Professeur Zonon : Eh oui, vous n’avez pas entendu parler de l’Affaire BAGNA ?
Dr H2O : C’est quoi encore ce BAGNA ?
Professeur Zonon : BAGNA = Brigade des Aigrefins de la Gendarmerie NAtionale…
Dr H2O : C’est vrai ?
Professeur Zonon : Ça pourrait être le cas, mais pour être sérieux, BAGNA ce sont les initiales de deux gendarmes du rang, Briston Amoussou Guénou et Narcisse Akpadji qui ont subi une injustice sans nom de la part de leur hiérarchie… Un véritable infanticide social… Vous n’avez pas entendu parler de ça ?
Dr H2O : Non, il faut dire que je ne suis pas les faits divers…
Professeur Zonon : Fait divers ? C’est tout sauf un fait divers, les deux gendarmes l'ont payé cher…
Dr H2O : Pourquoi donc ?
Professeur Zonon : Pour « excès de zèle » en quelque sorte. Il leur est reproché de ne pas caresser dans le sens du poil un grand bonnet de la pègre protégé par la haute hiérarchie de la gendarmerie, et d'avoir eu le toupet de l'arrêter.
Dr H2O : Ça alors !
Professeur Zonon : Il faut dire que cette direction de la gendarmerie est un repaire de bandits de grands chemins et de trafiquants de haut vol…
Dr H2O : Enfin dites-moi, comment en est-on arrivé là ?
Professeur Zonon : Eh bien, ces pauvres agents avaient fortuitement mis la main sur un trafic de faux billets et de drogue organisé par un escroc nigérian protégé par la Direction de la gendarmerie. Mal leur en apris : toute la corporation leur est tombée sur le dos. Alors que les trafiquants sont libérés, nos deux gendarmes, Briston Amoussou Guénou et Narcisse Akpadji sont jetés en prison et malmenés 16 mois durant !
Dr H2O : Le monde à l’envers ! C’est le Comte de Monte-Cristo ou quoi ! …
Professeur Zonon : Eh oui ; non contents de les avoir ainsi traités, leurs responsables ont juré de les radier de la corporation. Dans la foulée, après que son cas fut réglé à la sauvette, Narcisse Akpadji décède dans un banal accident de la circulation comme on dit ; mais banal enfin qui peut le croire sous nos tropiques ?

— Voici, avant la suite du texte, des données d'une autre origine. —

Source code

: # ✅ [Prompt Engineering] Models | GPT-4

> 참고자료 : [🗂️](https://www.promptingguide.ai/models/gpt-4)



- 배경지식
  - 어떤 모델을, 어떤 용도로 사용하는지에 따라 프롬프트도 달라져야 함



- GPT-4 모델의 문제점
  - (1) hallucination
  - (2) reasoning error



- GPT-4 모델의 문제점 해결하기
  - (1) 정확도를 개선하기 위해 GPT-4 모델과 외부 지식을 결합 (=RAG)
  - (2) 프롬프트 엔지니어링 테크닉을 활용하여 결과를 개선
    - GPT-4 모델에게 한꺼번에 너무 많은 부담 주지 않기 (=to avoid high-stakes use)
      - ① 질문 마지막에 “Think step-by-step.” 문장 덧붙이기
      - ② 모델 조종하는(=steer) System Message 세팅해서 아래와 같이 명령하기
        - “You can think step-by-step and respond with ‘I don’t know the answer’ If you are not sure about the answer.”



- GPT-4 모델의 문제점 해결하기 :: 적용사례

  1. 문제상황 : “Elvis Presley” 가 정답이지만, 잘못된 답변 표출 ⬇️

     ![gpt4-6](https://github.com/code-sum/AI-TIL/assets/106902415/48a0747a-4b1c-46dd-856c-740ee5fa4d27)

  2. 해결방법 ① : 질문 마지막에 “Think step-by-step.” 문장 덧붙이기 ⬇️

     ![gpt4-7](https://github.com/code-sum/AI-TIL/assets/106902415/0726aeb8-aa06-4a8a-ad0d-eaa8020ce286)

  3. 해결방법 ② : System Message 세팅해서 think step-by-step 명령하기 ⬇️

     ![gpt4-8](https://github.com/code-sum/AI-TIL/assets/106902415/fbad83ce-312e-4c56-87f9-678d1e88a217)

Dr H2O : Et l’autre, le Briston alors, j’espère qu’il est en vie...
Professeur Zonon : Oui il est en vie pour son malheur… Puisque l’affaire qui a commencé en 2002 sous Kérékou, continue 5 ans après avec Yayi Boni !
Dr H2O : Et qu’est-ce qu’il fait ? Est-il toujours dans la gendarmerie ? Est-ce qu’on a démantelé la mafia ?
Professeur Zonon : Oh que non, la diversion continue !
Dr H2O : Ah bon ?
Professeur Zonon : Oui, Gendarme Briston Amoussou Guénou est seul face à la meute des intrigants qui prennent plaisir à le tourner en bourricot, à l’enfermer dans les dédales kafkaïens de la justice et autres conseils disciplinaires à n’en plus finir…
Dr H2O : Technique dilatoire...
Professeur Zonon : Cette venimeuse engeance a fini par prononcer sa radiation. Le vice qui fait la nique à la vertu…
Dr H2O : C’est rageant, mais de là à parler de Dreyfus...
Professeur Zonon : Dreyfus était un militaire, ne l'oubliez pas...
Dr H2O : Oui, en effet !
Professeur Zonon : Et il a été radié lui aussi, humilié
Dr H2O : Oui, mais à l’origine c’était de l’antisémitisme bon teint, c’est-à-dire du racisme en quelque sorte…
Professeur Zonon : Justement, je vous prends au mot…
Dr H2O : Mais encore…
Professeur Zonon : Regardez un peu, l’acharnement contre le pauvre gendarme Briston frise aussi du racisme
Dr H2O : Plaît-il ! Briston-là c’est un Blanc ?
Professeur Zonon : Non, bien sûr que non, il a beau se prénommer Briston, son non est Amoussou-Guénou et il est Noir et Béninois comme vous et moi… mais ne voyez-vous pas ?
Dr H2O : Quoi donc !
Professeur Zonon : Eh bien, Gendarme Briston appartient à une race en voie de disparition au Bénin ; celle des hommes de loi qui ne sont pas corrompus, et qui se refusent à appliquer autre chose que la loi ; race minoritaire des hommes de loi qui ne sont pas en odeur de sainteté avec les hors-la-loi !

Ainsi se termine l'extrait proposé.